Alice Whitman blushed with pleasure at the commendation of her husband so richly deserved, and said,—
“Husband, that is not all. If we have something laid by we can open our hearts and hands to a neighbor’s necessities as we both like to do, and I am sure I had much rather help a poor fatherless child, give food to the hungry, or some comfort to a sick neighbor, than to live in a fine house and have nice things that after all are not so comfortable nor convenient as the old-fashioned ones.”
“You are right wife, for when John Gillespie was killed by a falling tree last winter and all the neighbors helped his widow and family, William Vinton said his disposition was to do as much as any one, but he hadn’t the means, and the reason was that the cost of his new house had brought him into difficulties.
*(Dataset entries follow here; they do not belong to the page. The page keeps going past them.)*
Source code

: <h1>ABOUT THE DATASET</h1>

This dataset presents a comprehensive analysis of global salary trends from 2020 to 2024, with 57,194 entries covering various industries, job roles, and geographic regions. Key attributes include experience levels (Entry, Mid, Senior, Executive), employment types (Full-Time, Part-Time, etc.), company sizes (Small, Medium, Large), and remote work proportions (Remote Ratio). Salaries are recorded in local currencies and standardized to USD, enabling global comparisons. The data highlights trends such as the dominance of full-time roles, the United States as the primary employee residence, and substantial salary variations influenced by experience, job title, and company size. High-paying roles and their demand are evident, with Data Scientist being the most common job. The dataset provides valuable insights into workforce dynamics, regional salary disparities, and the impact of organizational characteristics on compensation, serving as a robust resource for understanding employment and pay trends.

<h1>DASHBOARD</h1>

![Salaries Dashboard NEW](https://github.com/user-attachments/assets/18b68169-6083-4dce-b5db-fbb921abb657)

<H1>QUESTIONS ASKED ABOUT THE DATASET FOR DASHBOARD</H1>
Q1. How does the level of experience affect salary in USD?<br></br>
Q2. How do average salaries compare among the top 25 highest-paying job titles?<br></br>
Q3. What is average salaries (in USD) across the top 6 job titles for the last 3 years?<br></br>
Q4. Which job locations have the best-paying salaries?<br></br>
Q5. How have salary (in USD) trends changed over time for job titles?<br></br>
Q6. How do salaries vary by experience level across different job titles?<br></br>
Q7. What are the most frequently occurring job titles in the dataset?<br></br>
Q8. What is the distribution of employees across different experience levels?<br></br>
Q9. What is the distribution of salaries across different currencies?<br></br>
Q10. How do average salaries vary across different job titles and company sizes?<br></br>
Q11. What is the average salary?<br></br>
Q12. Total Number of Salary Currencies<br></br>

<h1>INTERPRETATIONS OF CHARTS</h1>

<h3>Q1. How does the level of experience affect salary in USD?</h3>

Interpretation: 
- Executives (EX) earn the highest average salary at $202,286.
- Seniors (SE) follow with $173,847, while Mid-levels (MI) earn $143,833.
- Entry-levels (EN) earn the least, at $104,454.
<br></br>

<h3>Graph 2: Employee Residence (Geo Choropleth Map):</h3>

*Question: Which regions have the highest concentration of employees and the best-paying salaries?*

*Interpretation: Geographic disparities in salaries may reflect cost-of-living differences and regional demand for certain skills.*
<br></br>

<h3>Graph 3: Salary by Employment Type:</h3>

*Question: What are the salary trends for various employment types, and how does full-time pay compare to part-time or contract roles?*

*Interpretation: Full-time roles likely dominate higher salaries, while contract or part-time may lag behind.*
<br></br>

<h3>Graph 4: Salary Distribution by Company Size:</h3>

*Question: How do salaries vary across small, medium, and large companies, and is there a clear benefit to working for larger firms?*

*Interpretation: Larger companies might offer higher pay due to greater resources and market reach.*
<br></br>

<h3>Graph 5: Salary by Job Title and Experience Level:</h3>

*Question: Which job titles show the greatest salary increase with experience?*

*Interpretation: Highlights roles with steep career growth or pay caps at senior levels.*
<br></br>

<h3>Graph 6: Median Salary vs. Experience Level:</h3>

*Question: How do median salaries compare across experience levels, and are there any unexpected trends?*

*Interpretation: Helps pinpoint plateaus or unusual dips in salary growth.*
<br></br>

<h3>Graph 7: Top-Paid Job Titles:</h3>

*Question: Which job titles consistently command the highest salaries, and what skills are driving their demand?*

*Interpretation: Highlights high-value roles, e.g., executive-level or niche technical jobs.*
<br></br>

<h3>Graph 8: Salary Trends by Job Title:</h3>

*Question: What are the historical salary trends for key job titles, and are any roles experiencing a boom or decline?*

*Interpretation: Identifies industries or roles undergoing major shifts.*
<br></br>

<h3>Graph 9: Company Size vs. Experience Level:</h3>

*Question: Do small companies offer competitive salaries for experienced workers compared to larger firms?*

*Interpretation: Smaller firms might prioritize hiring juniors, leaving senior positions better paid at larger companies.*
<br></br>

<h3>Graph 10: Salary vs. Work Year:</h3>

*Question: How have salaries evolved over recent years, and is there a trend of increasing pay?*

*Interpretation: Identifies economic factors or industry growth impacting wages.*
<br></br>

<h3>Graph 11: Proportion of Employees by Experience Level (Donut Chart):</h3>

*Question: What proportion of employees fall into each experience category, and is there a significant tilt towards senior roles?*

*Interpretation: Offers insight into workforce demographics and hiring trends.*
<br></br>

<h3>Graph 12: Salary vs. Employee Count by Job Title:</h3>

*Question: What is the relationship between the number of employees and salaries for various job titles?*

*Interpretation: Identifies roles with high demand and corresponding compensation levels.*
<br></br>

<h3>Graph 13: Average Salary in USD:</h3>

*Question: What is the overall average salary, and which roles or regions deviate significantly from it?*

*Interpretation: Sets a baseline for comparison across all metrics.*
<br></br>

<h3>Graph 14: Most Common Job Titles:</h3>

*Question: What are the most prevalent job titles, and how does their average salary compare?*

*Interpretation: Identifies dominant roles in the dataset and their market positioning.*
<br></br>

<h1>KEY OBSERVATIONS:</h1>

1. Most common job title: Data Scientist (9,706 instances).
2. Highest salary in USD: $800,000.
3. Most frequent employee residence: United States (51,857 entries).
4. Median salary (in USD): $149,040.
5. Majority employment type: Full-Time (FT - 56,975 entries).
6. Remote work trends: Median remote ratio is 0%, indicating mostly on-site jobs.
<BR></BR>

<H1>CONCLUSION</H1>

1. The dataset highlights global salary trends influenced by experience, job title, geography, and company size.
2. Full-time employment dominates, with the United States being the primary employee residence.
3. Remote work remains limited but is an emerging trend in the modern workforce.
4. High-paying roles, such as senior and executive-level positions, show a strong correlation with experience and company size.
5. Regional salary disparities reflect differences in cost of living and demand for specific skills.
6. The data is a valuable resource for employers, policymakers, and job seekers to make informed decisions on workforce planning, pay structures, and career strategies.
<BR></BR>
I knew it gave him a heartache to refuse, and I believe he would have much rather have had the old chest of drawers and the log-house and been able to give something to the fatherless, than to have the new house and the nice furniture and not be able to help a neighbor in distress. I hope Alice you won’t object to having the old house made a little better and more comfortable, providing it can be done without much expense.”